(Data excerpts)
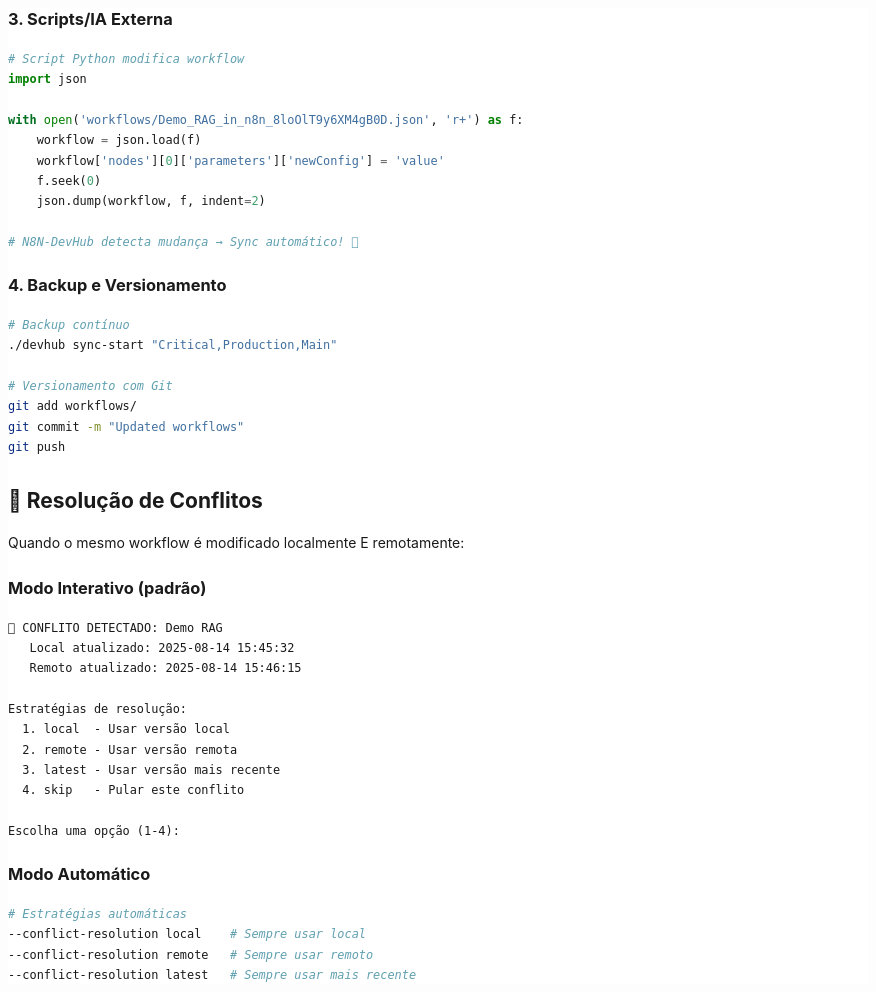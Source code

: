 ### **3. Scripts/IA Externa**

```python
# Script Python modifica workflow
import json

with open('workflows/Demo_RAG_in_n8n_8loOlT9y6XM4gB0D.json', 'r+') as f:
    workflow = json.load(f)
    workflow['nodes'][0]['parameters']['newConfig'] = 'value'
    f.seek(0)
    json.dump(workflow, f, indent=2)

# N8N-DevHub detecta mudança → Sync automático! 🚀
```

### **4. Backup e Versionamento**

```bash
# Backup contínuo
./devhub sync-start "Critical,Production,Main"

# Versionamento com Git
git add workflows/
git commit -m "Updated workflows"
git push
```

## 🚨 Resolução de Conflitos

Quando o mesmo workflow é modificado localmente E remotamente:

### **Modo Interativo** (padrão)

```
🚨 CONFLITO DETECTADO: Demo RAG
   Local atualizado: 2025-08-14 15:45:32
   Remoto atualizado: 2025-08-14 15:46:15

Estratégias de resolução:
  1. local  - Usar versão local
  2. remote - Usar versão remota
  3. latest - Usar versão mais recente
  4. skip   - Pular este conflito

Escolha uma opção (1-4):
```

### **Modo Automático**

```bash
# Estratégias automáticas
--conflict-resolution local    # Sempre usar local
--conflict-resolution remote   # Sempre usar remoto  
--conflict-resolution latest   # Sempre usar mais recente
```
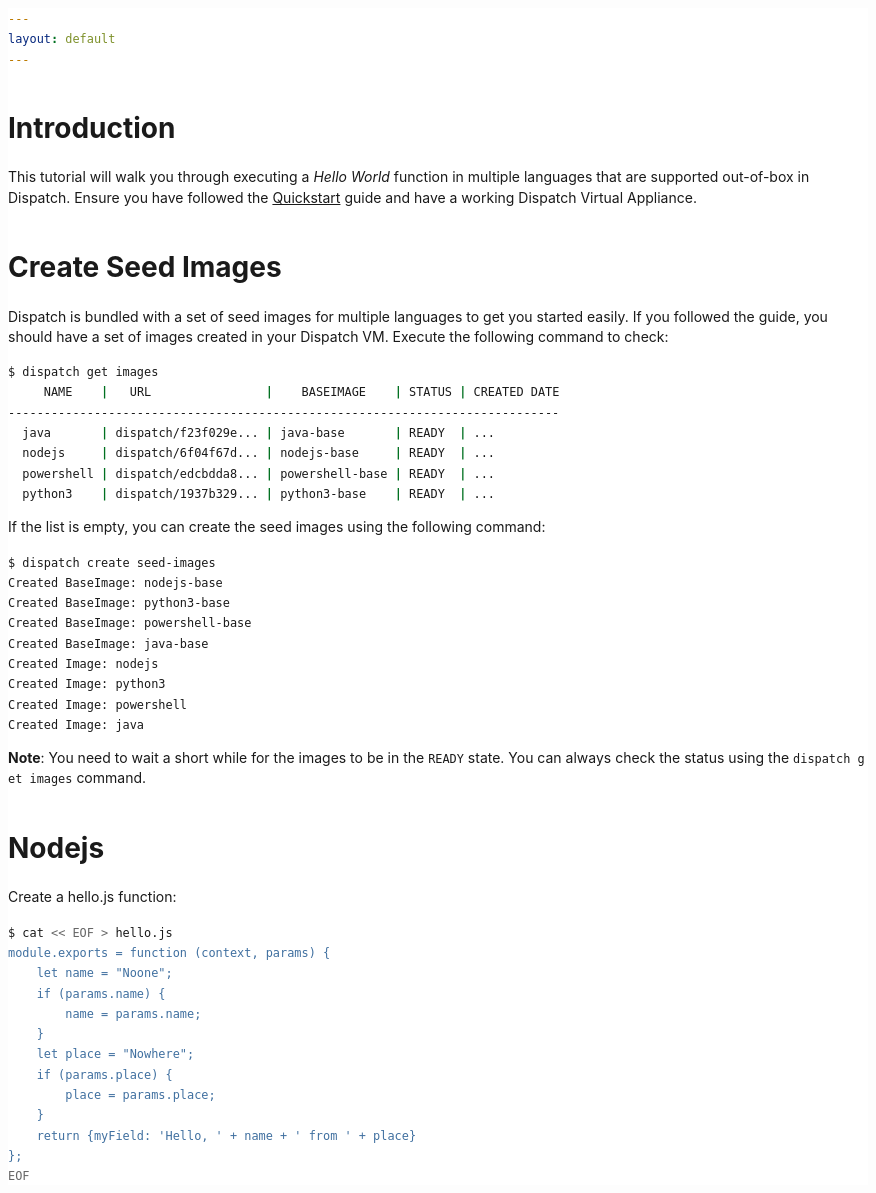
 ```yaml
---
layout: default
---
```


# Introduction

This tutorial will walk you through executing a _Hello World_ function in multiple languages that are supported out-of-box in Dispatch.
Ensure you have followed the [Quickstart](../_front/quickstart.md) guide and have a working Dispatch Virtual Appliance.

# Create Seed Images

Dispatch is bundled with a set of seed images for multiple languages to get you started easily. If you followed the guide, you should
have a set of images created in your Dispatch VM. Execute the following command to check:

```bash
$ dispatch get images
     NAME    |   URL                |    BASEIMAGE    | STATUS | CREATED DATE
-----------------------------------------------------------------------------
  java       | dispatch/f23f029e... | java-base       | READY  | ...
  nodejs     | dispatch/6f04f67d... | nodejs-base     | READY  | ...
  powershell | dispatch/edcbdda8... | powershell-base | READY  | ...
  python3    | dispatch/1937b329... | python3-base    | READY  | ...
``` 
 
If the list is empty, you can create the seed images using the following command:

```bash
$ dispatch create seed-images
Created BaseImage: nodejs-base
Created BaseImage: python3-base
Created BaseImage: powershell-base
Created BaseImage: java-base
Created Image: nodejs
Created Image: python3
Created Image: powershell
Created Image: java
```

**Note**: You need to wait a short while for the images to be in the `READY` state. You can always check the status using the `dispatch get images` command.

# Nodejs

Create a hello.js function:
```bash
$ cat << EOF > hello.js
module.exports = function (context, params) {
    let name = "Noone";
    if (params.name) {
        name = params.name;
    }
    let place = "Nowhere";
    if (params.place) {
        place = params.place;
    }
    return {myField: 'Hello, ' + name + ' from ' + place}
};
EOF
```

What the task requires = Each line above with the string "json" should be reported in full.

Output of the task =
import json
with open('workflows/Demo_RAG_in_n8n_8loOlT9y6XM4gB0D.json', 'r+') as f:
    workflow = json.load(f)
    json.dump(workflow, f, indent=2)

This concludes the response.